Plot true vs. predicted values for one or more data sets.

This function draws a scatter plot of multiple (y_true, y_pred) pairs and overlays the identity line \(y = x\) as a reference. It computes summary regression metrics for each pair and displays them as text in the top-left of the plot. Typical usage is to compare model performance on different splits such as train, validation, and test.

Parameters:
  • *y_data (ArrayLike) – A sequence of arrays interpreted as consecutive pairs (y_true_0, y_pred_0, y_true_1, y_pred_1, ...). The length of y_data must be even, and each pair must be broadcastable to the same shape.

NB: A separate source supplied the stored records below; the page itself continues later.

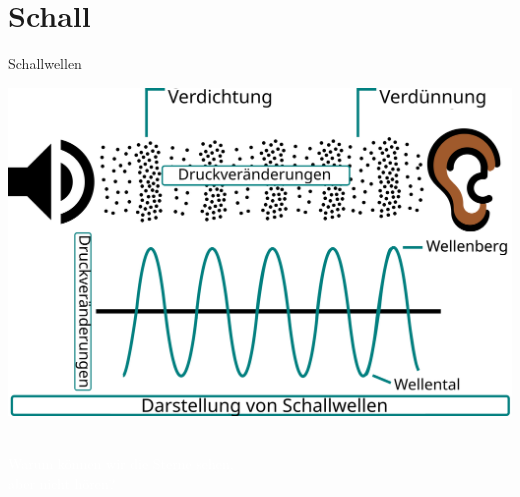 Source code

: \documentclass{beamer}
\begin{document}
\section{Schall}

\begin{frame}{Schallwellen}

\begin{center}
    \includegraphics[width=\textwidth]{Schallwelle.png}
\end{center}
\end{frame}


{

\begin{frame}[plain]

$\,$\\[8cm]

\textcolor{white}{Warum können wir die Sterne sehen, \\ aber nicht hören?} 

\end{frame}
}
\end{document}
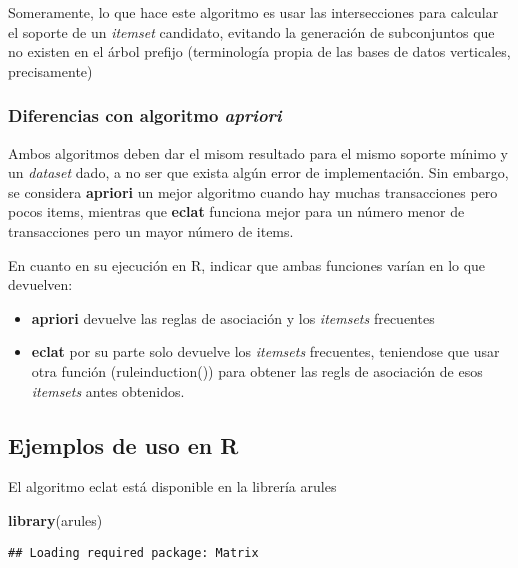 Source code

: \documentclass[]{article}
\newenvironment{Shaded}{\begin{snugshade}}{\end{snugshade}}
\newcommand{\KeywordTok}[1]{\textcolor[rgb]{0.13,0.29,0.53}{\textbf{#1}}}
\newcommand{\NormalTok}[1]{#1}
\providecommand{\tightlist}{%
  \setlength{\itemsep}{0pt}\setlength{\parskip}{0pt}}
\begin{document}
Someramente, lo que hace este algoritmo es usar las intersecciones para
calcular el soporte de un \emph{itemset} candidato, evitando la
generación de subconjuntos que no existen en el árbol prefijo
(terminología propia de las bases de datos verticales, precisamente)

\subsubsection{\texorpdfstring{Diferencias con algoritmo
\emph{apriori}}{Diferencias con algoritmo apriori}}\label{diferencias-con-algoritmo-apriori}

Ambos algoritmos deben dar el misom resultado para el mismo soporte
mínimo y un \emph{dataset} dado, a no ser que exista algún error de
implementación. Sin embargo, se considera \textbf{apriori} un mejor
algoritmo cuando hay muchas transacciones pero pocos items, mientras que
\textbf{eclat} funciona mejor para un número menor de transacciones pero
un mayor número de items.

En cuanto en su ejecución en R, indicar que ambas funciones varían en lo
que devuelven:

\begin{itemize}
\tightlist
\item
  \textbf{apriori} devuelve las reglas de asociación y los
  \emph{itemsets} frecuentes
\item
  \textbf{eclat} por su parte solo devuelve los \emph{itemsets}
  frecuentes, teniendose que usar otra función (ruleinduction()) para
  obtener las regls de asociación de esos \emph{itemsets} antes
  obtenidos.
\end{itemize}

\subsection{Ejemplos de uso en R}\label{ejemplos-de-uso-en-r}

El algoritmo eclat está disponible en la librería arules

\begin{Shaded}
\begin{Highlighting}[]
\KeywordTok{library}\NormalTok{(arules)}
\end{Highlighting}
\end{Shaded}

\begin{verbatim}
## Loading required package: Matrix
\end{verbatim}
\end{document}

  • labels (Sequence of str or None, optional) – Labels for each (y_true, y_pred) pair, used in the legend and metric annotations. If None (default), labels are automatically set to ("train", "test") for two data sets, to ("train", "val", "test") for three data sets, or to all-None for other numbers of data sets.

  • metrics (Sequence of {"r2", "rmse", "mae", "mse"}, optional) – Metrics to compute for each data set. Each metric is shown in the annotation box together with the corresponding label (if provided). Defaults to ("r2", "rmse").

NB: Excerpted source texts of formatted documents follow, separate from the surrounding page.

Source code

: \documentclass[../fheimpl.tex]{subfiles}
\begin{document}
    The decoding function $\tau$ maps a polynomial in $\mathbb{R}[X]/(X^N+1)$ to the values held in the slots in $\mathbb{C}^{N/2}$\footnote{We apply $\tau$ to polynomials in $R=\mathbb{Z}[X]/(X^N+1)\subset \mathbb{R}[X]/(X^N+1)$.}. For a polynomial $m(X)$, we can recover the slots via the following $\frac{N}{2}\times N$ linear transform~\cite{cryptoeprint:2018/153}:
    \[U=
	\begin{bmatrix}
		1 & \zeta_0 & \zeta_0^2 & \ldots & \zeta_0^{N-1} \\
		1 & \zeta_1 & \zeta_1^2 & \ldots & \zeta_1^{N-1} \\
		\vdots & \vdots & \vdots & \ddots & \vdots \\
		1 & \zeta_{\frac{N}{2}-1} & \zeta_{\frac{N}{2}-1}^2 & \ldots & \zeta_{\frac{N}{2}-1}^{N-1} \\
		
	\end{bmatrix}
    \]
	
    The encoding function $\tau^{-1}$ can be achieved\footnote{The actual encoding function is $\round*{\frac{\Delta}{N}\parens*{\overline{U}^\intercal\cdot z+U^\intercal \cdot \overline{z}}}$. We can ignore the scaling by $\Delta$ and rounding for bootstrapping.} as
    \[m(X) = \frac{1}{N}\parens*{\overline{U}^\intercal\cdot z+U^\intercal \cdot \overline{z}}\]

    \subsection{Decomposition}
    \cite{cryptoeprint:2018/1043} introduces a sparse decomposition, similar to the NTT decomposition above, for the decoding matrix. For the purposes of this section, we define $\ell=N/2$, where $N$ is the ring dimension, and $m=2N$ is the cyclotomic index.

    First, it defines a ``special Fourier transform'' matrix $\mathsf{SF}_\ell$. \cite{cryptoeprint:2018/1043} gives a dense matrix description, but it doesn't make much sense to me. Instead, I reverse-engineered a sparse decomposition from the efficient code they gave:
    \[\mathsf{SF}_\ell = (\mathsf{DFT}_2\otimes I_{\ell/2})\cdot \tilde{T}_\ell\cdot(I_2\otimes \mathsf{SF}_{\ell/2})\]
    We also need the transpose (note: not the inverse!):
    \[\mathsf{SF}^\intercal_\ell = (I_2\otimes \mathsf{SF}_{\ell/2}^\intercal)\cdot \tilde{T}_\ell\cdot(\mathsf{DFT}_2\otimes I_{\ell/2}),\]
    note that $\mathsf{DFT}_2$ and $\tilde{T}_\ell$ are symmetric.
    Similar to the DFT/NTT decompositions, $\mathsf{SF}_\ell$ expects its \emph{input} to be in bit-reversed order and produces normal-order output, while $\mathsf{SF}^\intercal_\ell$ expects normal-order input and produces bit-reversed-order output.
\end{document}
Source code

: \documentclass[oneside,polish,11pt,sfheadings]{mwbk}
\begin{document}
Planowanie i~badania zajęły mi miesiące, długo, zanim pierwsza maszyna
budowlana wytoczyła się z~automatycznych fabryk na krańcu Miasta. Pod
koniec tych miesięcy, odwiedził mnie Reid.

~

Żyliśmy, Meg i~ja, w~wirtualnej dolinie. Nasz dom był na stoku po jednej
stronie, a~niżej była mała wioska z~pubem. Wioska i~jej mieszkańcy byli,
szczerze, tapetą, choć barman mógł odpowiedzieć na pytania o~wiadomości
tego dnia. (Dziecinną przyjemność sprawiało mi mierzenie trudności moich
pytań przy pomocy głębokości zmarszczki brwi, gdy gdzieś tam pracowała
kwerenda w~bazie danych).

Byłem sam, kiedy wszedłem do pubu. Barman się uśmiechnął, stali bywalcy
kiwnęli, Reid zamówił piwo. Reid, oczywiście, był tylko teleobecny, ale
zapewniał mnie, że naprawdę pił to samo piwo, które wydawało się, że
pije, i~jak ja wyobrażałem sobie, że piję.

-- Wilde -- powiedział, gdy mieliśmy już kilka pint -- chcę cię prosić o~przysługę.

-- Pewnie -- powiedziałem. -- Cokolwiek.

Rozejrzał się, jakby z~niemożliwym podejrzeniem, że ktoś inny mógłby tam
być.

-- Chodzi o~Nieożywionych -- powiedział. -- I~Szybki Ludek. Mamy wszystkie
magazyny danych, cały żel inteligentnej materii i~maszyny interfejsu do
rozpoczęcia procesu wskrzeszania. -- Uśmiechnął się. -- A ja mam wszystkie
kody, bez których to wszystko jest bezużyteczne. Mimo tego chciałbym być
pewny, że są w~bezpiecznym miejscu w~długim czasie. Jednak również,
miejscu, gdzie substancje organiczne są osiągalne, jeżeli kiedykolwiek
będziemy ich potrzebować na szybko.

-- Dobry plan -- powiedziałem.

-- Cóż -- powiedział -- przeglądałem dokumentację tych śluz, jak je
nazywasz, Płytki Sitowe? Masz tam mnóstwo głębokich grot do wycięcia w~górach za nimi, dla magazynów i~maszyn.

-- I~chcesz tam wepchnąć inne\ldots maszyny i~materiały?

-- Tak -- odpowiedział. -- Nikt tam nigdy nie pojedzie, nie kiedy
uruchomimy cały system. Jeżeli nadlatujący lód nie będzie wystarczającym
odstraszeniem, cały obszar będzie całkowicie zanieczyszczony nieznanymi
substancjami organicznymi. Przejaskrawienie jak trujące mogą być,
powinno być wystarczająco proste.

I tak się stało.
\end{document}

  • ax (matplotlib.axes.Axes, optional) – Existing Axes on which to draw the plot. If None, a new figure and axes are created.

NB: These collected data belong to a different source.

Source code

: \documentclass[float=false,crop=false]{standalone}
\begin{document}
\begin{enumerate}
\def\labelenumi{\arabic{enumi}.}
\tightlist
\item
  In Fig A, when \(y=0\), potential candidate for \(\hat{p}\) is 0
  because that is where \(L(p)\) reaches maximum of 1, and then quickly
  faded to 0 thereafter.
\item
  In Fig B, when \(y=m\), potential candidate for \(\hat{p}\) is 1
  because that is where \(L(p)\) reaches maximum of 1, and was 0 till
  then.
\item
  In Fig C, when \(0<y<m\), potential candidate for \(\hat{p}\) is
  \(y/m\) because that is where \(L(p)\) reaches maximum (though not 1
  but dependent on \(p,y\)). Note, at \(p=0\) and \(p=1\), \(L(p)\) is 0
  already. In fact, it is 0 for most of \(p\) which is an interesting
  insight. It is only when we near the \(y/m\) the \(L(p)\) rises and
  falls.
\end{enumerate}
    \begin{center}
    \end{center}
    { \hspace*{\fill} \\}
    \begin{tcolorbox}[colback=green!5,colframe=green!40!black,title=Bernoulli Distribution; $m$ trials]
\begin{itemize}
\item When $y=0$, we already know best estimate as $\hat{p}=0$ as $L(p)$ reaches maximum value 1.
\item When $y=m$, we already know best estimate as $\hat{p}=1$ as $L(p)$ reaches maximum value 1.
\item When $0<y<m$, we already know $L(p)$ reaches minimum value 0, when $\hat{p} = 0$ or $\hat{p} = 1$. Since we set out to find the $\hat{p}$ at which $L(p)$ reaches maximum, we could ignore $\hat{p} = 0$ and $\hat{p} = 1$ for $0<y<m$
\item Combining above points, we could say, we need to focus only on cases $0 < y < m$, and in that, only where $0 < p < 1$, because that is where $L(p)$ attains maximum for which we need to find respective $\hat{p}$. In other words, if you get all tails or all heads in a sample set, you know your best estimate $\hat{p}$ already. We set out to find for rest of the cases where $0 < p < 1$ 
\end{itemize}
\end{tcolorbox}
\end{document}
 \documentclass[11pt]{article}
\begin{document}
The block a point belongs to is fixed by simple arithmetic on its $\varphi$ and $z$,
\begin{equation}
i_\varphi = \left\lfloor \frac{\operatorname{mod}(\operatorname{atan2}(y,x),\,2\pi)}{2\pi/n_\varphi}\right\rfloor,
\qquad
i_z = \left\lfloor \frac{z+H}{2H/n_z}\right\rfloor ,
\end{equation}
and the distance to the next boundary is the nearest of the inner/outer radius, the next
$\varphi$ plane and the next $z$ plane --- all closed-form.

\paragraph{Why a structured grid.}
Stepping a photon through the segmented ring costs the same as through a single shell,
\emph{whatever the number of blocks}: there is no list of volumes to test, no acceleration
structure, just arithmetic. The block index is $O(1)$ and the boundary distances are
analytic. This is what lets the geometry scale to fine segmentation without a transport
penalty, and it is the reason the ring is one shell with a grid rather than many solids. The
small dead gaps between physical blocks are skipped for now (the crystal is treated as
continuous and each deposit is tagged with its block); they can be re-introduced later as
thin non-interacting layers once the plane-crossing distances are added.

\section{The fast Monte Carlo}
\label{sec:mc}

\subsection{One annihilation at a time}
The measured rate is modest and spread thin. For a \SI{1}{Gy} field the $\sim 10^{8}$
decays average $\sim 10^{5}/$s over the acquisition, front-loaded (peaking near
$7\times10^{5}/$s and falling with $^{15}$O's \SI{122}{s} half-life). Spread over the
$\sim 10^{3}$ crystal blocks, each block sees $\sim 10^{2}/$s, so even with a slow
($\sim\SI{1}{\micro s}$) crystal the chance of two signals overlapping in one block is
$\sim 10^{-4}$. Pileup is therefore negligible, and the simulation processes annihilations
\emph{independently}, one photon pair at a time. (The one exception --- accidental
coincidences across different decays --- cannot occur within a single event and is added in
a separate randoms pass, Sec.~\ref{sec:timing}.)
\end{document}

  • alpha (float, optional) – Relative margin added to the data range when determining plot limits. The default is 0.05 (5% margin on each side).

Returns:

The axes object with the scatter plot and annotations.

Return type:

matplotlib.axes.Axes

Raises:

ValueError – If no data is provided, or if the number of positional arguments is odd (i.e., there is an unmatched y_true or y_pred), or if the length of labels does not match the number of data sets, or if an unknown metric name is given in metrics.

Examples

Plot a single data set:

>>> import numpy as np
>>> from yikit.visualize import yyplot
>>> y_true = np.array([1.0, 2.0, 3.0])
>>> y_pred = np.array([0.8, 2.1, 2.9])
>>> ax = yyplot(y_true, y_pred)

Plot train and test data sets:

>>> y_train, y_pred_train = np.arange(5), np.arange(5) + 0.1
>>> y_test, y_pred_test = np.arange(5), np.arange(5) - 0.2
>>> ax = yyplot(y_train, y_pred_train, y_test, y_pred_test,
...             labels=("train", "test"))